Temporal Instability Enables Neutrino Flavor Conversions Deep Inside Supernovae

TL;DR

This paper demonstrates that neutrino flavor conversions inside supernovae can occur due to a novel instability caused by temporal fluctuations, even in dense matter where stationary models predict stability, impacting supernova physics.

Contribution

It introduces a new mechanism where temporal instability enables flavor conversions deep inside supernovae, challenging previous stationary stability assumptions.

Findings

Neutrino gases can develop non-stationary pulsating flavor components.

Flavor conversion instabilities can occur at high densities due to this mechanism.

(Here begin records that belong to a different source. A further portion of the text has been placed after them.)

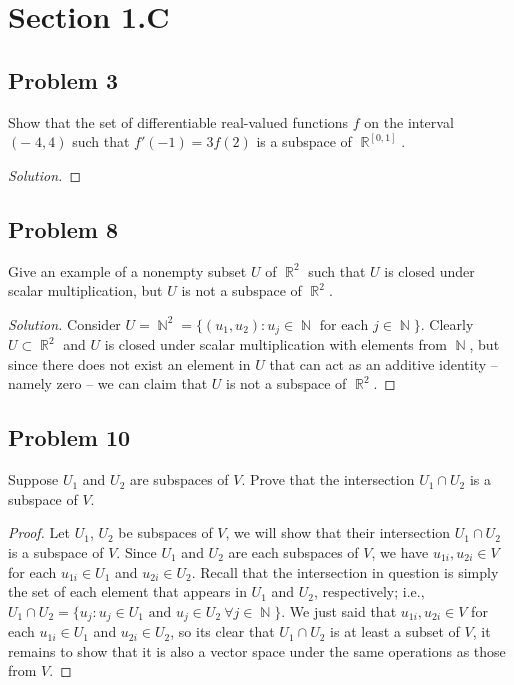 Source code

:\documentclass[letterpaper, 12pt]{amsart}
\DeclareMathOperator{\N}{\mathbb{N}}
\DeclareMathOperator{\R}{\mathbb{R}}
\theoremstyle{definition}  %
\begin{document}
	\section*{Section 1.C}	
		\subsection*{Problem 3}
		Show that the set of differentiable real-valued functions $f$ on the interval $(-􏰈4, 4)$ such that $f'(-1) = 3f(2)$ is a subspace of $\R^{[0,1]}$.

		\begin{proof}[Solution]
		\end{proof}

		\subsection*{Problem 8}
		Give an example of a nonempty subset $U$ of $\R^{2}$ such that $U$ is closed under scalar multiplication, but $U$ is not a subspace of $\R^{2}$.

		\begin{proof}[Solution]
		Consider $U = \N^{2} = \{ (u_{1},u_{2}) : \text{$u_{j} \in \N$ for each $j \in \N$} \}$.
		Clearly $U \subset \R^{2}$ and $U$ is closed under scalar multiplication with elements from $\N$, but since there does not exist an element in $U$ that can act as an additive identity -- namely zero -- we can claim that $U$ is not a subspace of $\R^{2}$.
		\end{proof}	

		\subsection*{Problem 10}
		Suppose $U_{1}$ and $U_{2}$ are subspaces of $V$. 
		Prove that the intersection $U_{1} \cap U_{2}$ is a subspace of $V$.

		\begin{proof}
		Let $U_{1}$, $U_{2}$ be subspaces of $V$, we will show that their intersection $U_{1} \cap U_{2}$ is a subspace of $V$.
		Since $U_{1}$ and $U_{2}$ are each subspaces of $V$, we have $u_{1i}, u_{2i} \in V$ for each $u_{1i} \in U_{1}$ and $u_{2i} \in U_{2}$.
		Recall that the intersection in question is simply the set of each element that appears in $U_{1}$ and $U_{2}$, respectively; i.e., $U_{1} \cap U_{2} = \{ u_{j} : \text{$u_{j} \in U_{1}$ and $u_{j} \in U_{2} \ \forall j \in \N$} \}$.
		We just said that $u_{1i}, u_{2i} \in V$ for each $u_{1i} \in U_{1}$ and $u_{2i} \in U_{2}$, so its clear that $U_{1} \cap U_{2}$ is at least a subset of $V$, it remains to show that it is also a vector space under the same operations as those from $V$.

		
		\end{proof}
\end{document}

Potential impacts on supernova explosion dynamics and neutrino detection.

Abstract

We show that a self-interacting neutrino gas can spontaneously acquire a non-stationary pulsating component in its flavor content, with a frequency that can exactly cancel the "multi-angle" refractive effects of dense matter. This can then enable homogeneous and inhomogeneous flavor conversion instabilities to exist even at large neutrino and matter densities, where the system would have been stable if the evolution were strictly stationary. Large flavor conversions, especially close to a supernova core, are possible via this novel mechanism. This may have important consequences for the explosion dynamics, nucleosynthesis, as well as for neutrino observations of supernovae.